Work instructions
Within the listing below, how many lines hold "running"? Reply with that number and no other text.

Record extracts
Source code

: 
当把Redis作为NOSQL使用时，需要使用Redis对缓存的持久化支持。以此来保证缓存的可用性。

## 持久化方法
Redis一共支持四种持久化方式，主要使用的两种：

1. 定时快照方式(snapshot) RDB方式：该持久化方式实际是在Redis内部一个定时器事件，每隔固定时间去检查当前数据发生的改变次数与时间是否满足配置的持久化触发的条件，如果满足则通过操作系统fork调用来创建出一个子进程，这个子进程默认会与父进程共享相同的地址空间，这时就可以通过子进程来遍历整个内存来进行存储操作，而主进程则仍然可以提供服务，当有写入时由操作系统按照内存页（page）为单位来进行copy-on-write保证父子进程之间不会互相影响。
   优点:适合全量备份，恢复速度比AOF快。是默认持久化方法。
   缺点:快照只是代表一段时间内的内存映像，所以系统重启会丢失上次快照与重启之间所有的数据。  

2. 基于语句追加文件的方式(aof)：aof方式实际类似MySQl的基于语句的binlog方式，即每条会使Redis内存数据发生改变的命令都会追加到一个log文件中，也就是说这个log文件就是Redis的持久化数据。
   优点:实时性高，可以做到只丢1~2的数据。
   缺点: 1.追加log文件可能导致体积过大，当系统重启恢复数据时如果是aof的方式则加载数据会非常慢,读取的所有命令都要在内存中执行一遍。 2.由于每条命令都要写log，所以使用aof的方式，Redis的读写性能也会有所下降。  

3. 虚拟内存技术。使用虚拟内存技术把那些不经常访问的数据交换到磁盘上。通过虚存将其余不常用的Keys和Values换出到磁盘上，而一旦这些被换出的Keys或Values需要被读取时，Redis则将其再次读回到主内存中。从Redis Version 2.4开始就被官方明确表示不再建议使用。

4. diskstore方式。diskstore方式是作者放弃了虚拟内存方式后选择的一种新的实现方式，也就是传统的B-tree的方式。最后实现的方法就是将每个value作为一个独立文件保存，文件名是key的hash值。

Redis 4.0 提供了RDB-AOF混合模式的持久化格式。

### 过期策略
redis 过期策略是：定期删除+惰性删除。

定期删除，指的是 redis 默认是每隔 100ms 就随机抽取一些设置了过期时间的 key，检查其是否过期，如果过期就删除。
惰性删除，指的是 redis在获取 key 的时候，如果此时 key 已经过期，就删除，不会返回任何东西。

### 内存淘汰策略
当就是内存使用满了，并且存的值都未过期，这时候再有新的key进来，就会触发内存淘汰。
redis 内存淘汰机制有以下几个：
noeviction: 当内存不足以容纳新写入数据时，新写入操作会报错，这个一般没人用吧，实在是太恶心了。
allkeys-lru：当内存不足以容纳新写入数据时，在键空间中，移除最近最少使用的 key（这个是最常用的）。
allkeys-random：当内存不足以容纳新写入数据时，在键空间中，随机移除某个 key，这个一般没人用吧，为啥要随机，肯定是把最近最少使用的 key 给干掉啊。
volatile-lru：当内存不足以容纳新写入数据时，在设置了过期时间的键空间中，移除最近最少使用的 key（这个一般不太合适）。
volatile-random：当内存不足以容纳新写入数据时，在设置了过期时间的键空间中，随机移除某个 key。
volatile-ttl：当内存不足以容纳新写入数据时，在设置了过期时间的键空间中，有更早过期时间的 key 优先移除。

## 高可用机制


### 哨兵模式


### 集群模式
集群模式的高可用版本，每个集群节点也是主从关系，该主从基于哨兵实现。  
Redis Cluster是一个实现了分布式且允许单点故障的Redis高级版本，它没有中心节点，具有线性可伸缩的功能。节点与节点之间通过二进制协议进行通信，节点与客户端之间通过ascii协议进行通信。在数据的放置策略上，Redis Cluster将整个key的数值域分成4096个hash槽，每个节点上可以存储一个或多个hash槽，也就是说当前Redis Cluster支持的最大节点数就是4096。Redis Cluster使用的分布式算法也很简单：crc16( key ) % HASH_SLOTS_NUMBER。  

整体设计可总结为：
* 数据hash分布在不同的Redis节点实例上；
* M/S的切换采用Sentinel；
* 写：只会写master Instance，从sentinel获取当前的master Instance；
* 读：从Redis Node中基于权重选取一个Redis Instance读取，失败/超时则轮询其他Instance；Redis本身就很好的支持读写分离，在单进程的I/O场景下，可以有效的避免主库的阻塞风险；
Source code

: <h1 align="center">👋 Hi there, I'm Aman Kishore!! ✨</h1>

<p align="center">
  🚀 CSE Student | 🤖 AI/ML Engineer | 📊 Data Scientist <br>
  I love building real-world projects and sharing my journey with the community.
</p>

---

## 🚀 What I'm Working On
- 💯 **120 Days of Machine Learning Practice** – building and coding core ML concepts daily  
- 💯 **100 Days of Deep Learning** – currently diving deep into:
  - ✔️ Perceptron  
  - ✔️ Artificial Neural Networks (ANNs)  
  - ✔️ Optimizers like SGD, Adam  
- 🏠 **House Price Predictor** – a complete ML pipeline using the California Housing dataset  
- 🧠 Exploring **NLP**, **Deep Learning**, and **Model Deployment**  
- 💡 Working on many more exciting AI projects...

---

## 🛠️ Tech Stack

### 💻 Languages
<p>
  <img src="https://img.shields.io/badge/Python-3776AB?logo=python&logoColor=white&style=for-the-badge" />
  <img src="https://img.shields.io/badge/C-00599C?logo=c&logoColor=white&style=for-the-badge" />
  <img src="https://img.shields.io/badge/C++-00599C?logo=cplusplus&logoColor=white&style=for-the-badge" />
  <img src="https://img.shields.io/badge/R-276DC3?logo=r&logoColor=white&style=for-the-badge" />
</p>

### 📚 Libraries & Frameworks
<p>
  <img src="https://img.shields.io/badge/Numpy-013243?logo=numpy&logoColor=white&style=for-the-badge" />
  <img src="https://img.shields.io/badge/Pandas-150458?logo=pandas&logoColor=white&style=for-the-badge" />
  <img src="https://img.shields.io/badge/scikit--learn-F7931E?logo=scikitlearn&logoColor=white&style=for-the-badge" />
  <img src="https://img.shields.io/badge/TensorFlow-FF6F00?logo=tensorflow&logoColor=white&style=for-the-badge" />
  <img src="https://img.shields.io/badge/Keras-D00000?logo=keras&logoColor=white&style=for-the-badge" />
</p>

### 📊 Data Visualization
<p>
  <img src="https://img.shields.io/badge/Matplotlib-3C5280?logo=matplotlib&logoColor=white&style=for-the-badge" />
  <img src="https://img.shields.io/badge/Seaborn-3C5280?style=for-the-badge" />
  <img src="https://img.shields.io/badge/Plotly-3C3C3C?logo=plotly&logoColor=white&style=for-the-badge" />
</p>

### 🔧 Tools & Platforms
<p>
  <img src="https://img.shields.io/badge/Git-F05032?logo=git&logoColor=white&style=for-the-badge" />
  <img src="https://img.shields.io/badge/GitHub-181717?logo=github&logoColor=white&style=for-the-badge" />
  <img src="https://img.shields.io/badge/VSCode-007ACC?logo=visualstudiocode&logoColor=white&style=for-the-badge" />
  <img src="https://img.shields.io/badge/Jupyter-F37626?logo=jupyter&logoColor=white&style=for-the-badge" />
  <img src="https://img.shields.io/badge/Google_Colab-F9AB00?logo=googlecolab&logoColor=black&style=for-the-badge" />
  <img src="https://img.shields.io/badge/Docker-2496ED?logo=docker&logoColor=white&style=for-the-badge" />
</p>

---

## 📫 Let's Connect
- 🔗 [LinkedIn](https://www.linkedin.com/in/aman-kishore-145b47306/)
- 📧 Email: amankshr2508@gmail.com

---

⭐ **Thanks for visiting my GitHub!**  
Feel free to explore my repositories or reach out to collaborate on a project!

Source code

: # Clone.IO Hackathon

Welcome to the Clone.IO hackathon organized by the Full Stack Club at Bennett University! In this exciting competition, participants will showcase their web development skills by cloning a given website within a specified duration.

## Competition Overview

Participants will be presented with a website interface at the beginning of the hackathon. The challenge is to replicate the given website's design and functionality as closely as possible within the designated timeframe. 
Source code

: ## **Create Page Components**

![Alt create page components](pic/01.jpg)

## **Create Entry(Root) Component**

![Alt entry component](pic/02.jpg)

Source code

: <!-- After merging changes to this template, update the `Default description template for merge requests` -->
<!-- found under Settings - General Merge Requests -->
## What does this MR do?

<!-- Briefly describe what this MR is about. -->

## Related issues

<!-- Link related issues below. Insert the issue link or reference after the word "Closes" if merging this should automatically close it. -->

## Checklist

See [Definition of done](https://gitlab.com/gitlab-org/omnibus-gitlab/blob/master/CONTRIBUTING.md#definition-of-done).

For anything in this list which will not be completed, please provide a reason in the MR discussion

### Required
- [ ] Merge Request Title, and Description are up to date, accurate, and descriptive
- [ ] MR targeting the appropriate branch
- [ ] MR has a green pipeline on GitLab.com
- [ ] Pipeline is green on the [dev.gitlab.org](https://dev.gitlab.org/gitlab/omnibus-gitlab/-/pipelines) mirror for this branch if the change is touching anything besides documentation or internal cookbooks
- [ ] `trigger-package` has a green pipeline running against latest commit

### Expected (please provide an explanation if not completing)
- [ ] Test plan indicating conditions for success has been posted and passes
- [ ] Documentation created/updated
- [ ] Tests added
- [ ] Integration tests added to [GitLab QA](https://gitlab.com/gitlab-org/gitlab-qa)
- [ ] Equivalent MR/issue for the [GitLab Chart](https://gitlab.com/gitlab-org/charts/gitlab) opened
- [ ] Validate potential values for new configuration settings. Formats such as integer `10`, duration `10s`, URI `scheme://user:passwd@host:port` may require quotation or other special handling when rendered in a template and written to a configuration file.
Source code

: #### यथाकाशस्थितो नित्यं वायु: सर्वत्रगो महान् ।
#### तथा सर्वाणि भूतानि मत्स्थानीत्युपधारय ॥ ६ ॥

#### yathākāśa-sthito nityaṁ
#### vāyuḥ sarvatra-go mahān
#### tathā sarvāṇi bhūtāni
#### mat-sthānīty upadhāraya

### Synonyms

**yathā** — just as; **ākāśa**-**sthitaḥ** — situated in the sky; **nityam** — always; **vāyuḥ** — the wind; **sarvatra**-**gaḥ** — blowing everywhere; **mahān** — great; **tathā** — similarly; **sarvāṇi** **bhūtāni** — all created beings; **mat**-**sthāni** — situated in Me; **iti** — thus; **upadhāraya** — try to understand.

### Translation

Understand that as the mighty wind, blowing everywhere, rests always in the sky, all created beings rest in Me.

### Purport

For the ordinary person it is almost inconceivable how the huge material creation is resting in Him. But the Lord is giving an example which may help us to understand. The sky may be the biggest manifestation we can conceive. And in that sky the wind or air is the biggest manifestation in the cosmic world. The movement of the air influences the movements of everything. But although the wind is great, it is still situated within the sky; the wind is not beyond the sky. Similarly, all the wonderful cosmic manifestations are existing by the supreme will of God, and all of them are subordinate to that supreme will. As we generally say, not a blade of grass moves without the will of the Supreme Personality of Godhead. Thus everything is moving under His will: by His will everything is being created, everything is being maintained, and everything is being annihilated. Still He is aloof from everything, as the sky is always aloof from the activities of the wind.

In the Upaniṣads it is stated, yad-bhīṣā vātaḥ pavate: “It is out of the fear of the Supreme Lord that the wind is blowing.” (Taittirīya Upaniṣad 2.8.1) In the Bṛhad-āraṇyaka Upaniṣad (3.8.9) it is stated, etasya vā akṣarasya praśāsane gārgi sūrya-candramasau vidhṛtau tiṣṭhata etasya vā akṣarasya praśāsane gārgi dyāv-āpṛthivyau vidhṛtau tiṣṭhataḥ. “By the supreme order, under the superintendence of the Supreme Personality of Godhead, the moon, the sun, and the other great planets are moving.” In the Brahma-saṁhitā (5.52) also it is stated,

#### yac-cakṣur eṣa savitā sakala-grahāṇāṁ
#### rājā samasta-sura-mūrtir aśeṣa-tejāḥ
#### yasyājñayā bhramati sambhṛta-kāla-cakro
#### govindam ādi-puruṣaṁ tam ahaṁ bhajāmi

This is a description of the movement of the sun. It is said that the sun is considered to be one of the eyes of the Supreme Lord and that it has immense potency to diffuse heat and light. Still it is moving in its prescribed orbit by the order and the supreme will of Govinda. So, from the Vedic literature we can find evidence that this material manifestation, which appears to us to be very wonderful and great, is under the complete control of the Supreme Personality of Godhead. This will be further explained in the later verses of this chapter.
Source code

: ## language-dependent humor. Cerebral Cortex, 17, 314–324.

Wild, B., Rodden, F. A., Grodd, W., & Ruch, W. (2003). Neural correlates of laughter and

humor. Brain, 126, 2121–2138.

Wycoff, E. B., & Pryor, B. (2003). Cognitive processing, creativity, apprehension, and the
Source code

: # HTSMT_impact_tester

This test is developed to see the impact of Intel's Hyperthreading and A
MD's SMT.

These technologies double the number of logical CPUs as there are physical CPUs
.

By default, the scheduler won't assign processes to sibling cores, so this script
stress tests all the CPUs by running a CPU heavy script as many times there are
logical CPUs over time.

Response area
2